I don’t know the answers but I know it matters how we treat not just Life (my life or a moral principle) but lives. Your life and autonomy must not be sacrificed to my grand narratives. Your life human, woman, disabled person, animal, maybe even plant (I am not advocating that we stop eating plants). We could leave the coal in the ground if we saw it as earth’s organs. Or would we? Reading Foucault makes me doubt that the powerful are ever humane. Would I be so corrupted?

 

Would I think it was my “duty” to defend the structures that gave me power and privilege. What have I done this week against my own race and class privilege in any case. Fine words “Lord, Lord, Lord”. What right to I have to live? What right to I have to question living? What do the old people experience seeing what we have wrought? Why is everyone not on the streets protesting? Why am I not “holding my hose” toward the fires?

 

Starfish hill wind-farm and my son’s opinions on renewable energy and ethical crops (we share a joke about hemp even though there is truth in the jest). A government that wants to take us closer to armageddon/rapure/extinction. Meaning death as Eliot said but also there is grace dissolved in (this?) place. My baby is a teenager. I have never been so lonely in my whole life. This time, unlike the loneliness of the past I don’t feel needy for others I just feel that connection would ground me to life having meaning. I yearn to connect and feel and BE. I am self-sufficient AF but also useless and empty.

 

What good am I? What good am I? I will look for work to throw myself into and stop questioning.

 

Sheep used to think they could safely fucking graze!

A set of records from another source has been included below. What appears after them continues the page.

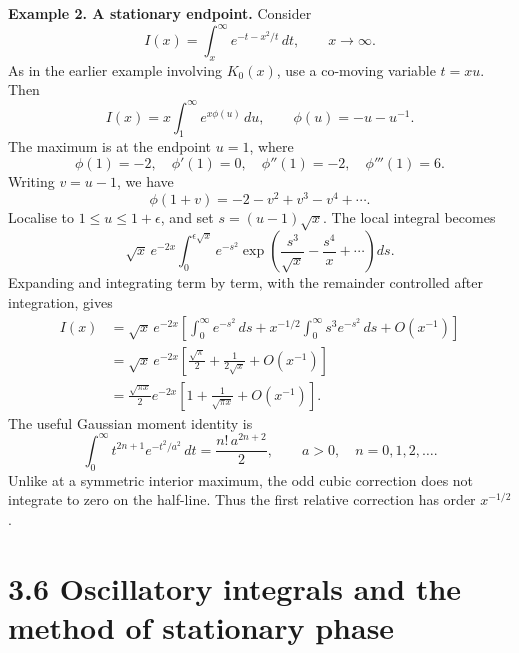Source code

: \documentclass[11pt,a4paper]{article}
\begin{document}
\medskip
\noindent\textbf{Example 2. A stationary endpoint.}
Consider
\[
    I(x)=\int_x^\infty e^{-t-x^2/t}\,dt,\qquad x\to\infty.
\]
As in the earlier example involving $K_0(x)$, use a co-moving variable
$t=xu$. Then
\[
    I(x)=x\int_1^\infty e^{x\phi(u)}\,du,
    \qquad\phi(u)=-u-u^{-1}.
\]
The maximum is at the endpoint $u=1$, where
\[
    \phi(1)=-2,\quad\phi'(1)=0,\quad
    \phi''(1)=-2,\quad\phi'''(1)=6.
\]
Writing $v=u-1$, we have
\[
    \phi(1+v)=-2-v^2+v^3-v^4+\cdots.
\]
Localise to $1\leq u\leq1+\epsilon$, and set $s=(u-1)\sqrt{x}$.
The local integral becomes
\[
    \sqrt{x}\,e^{-2x}\int_0^{\epsilon\sqrt{x}}e^{-s^2}
    \exp\!\left(\frac{s^3}{\sqrt{x}}-\frac{s^4}{x}+\cdots\right)ds.
\]
Expanding and integrating term by term, with the remainder controlled
after integration, gives
\begin{align*}
    I(x)&=\sqrt{x}\,e^{-2x}\left[
    \int_0^\infty e^{-s^2}\,ds
    +x^{-1/2}\int_0^\infty s^3e^{-s^2}\,ds+O(x^{-1})\right]\\
    &=\sqrt{x}\,e^{-2x}\left[
    \frac{\sqrt{\pi}}{2}+\frac{1}{2\sqrt{x}}+O(x^{-1})\right]\\
    &=\boxed{\frac{\sqrt{\pi x}}{2}e^{-2x}
    \left[1+\frac{1}{\sqrt{\pi x}}+O(x^{-1})\right]}.
\end{align*}
The useful Gaussian moment identity is
\[
    \int_0^\infty t^{2n+1}e^{-t^2/a^2}\,dt
    =\frac{n!\,a^{2n+2}}{2},\qquad a>0,\quad n=0,1,2,\ldots.
\]
Unlike at a symmetric interior maximum, the odd cubic correction does
not integrate to zero on the half-line. Thus the first relative
correction has order $x^{-1/2}$.

\section*{3.6 Oscillatory integrals and the method of stationary phase}
\end{document}

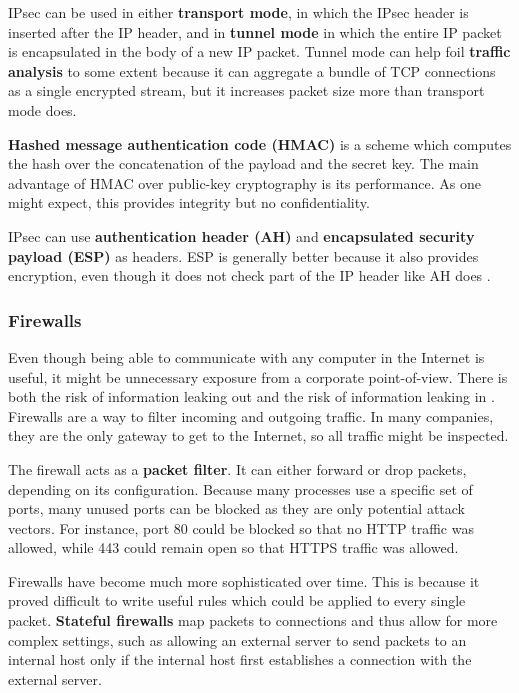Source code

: IPsec can be used in either \textbf{transport mode}, in which the IPsec header is inserted after the IP header, and in \textbf{tunnel mode} in which the entire IP packet is encapsulated in the body of a new IP packet.
Tunnel mode can help foil \textbf{traffic analysis} to some extent because it can aggregate a bundle of TCP connections as a single encrypted stream, but it increases packet size more than transport mode does.

\textbf{Hashed message authentication code (HMAC)} is a scheme which computes the hash over the concatenation of the payload and the secret key.
The main advantage of HMAC over public-key cryptography is its performance. As one might expect, this provides integrity but no confidentiality.

IPsec can use \textbf{authentication header (AH)} and \textbf{encapsulated security payload (ESP)} as headers.
ESP is generally better because it also provides encryption, even though it does not check part of the IP header like AH does \cite[p.~818]{computer-networks-tanenbaum-2012}.

\subsubsection{Firewalls}

Even though being able to communicate with any computer in the Internet is useful, it might be unnecessary exposure from a corporate point-of-view.
There is both the risk of information leaking out and the risk of information leaking in \cite[p.~818]{computer-networks-tanenbaum-2012}.
Firewalls are a way to filter incoming and outgoing traffic. In many companies, they are the only gateway to get to the Internet, so all traffic might be inspected.

The firewall acts as a \textbf{packet filter}. It can either forward or drop packets, depending on its configuration.
Because many processes use a specific set of ports, many unused ports can be blocked as they are only potential attack vectors.
For instance, port 80 could be blocked so that no HTTP traffic was allowed, while 443 could remain open so that HTTPS traffic was allowed.

Firewalls have become much more sophisticated over time. This is because it proved difficult to write useful rules which could be applied to every single packet.
\textbf{Stateful firewalls} map packets to connections and thus allow for more complex settings, such as allowing an external server to send packets to an internal host only if the internal host first establishes a connection with the external server.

In which our heroine/vilainess changes tack…

This week quite a lot of things happened. On the micro-scale… I managed to offend someone whose good opinion I really care about. My most trustworthy and hardworking colleague suddenly chucked a sickie and I got to teach a class I don’t usually get. I realised more about my own privilege. We finally got what felt like some winter weather (and I didn’t like it).

On the slightly broader scale- levels of discontent are rising. One of my friends got a job she really deserves. One of my children applied for an exciting job. Vegan diets and composting are on the increase and people are turning away from plastic bags. But only some people, and this is sad. Extinction rebellion staged a “die in” in work hours and it was well attended (but not by me).

On the larger scale. We have a “Christian” prime minister and a small and beloved Tamil family is being squeezed out of their loving neighbourhood and out of the country. The children are being traumatised even more than they have been. Another “Christian” man is trying to get out of serving his prison sentence for child sex offences. It is hard to believe him innocent given the weight of the evidence and his own lack of insight about sex-crimes within the church hierarchy. I am not reassured by our “Christian” leaders as the sea levels rise. I am stunned that we would “protect our borders” against bright little girls and their parents but open the gate and put the welcome mat out for Adani and Equinor.

I don’t know where to turn for faith this week though, because the lectionary mumbles anachronisms and dogma- dangerous to an aware woman. If I even am a “woman” which is a whole other question. I feel I should make an effort to go “back” to church this week, to recapture something I used to love. I have marking and editing and writing and even a lecture to plan. I have laundry and shopping and cleaning and admin work to do.

I am sitting here drinking coffee and feeling adrift because it is not like I didn’t try the lectionary but it is abjectly failing to speak to me. It’s not reassuring. It’s not challenging. It’s just off-key and sort of smug at me. So where do I take this doubt and this still desire for goodness and love? Where do I take this floating, unmoored feeling? So many psychs over the years have told me to “trust myself” more, but that is hard enough with earthly things. How unsafe, even narcissistic it seems to have the “self” as an authority in spiritual things.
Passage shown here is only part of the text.